┌─ DATA PROVIDED

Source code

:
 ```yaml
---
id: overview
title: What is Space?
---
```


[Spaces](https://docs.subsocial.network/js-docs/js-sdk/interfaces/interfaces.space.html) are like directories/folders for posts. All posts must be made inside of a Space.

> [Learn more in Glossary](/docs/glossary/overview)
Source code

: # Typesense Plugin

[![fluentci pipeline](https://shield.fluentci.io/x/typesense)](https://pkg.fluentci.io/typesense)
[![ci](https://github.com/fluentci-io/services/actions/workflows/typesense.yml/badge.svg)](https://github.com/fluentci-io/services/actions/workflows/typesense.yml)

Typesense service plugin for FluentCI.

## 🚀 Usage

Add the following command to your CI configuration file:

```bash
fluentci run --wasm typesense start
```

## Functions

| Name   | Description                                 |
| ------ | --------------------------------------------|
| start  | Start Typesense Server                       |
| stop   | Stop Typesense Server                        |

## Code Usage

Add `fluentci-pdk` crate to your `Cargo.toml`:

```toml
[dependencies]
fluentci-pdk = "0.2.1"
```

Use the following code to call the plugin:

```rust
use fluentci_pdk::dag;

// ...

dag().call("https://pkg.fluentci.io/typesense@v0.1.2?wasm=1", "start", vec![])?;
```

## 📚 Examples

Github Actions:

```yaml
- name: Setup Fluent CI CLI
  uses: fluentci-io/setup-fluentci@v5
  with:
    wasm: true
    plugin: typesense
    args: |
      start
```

└─

## PROBLEM DESCRIPTION
Copy exactly the lines above, from the one containing "Start Typesense Server" through the very last line.

## EXERCISE ANSWER
| start  | Start Typesense Server                       |
| stop   | Stop Typesense Server                        |

## Code Usage

Add `fluentci-pdk` crate to your `Cargo.toml`:

```toml
[dependencies]
fluentci-pdk = "0.2.1"
```

Use the following code to call the plugin:

```rust
use fluentci_pdk::dag;

// ...

dag().call("https://pkg.fluentci.io/typesense@v0.1.2?wasm=1", "start", vec![])?;
```

## 📚 Examples

Github Actions:

```yaml
- name: Setup Fluent CI CLI
  uses: fluentci-io/setup-fluentci@v5
  with:
    wasm: true
    plugin: typesense
    args: |
      start
```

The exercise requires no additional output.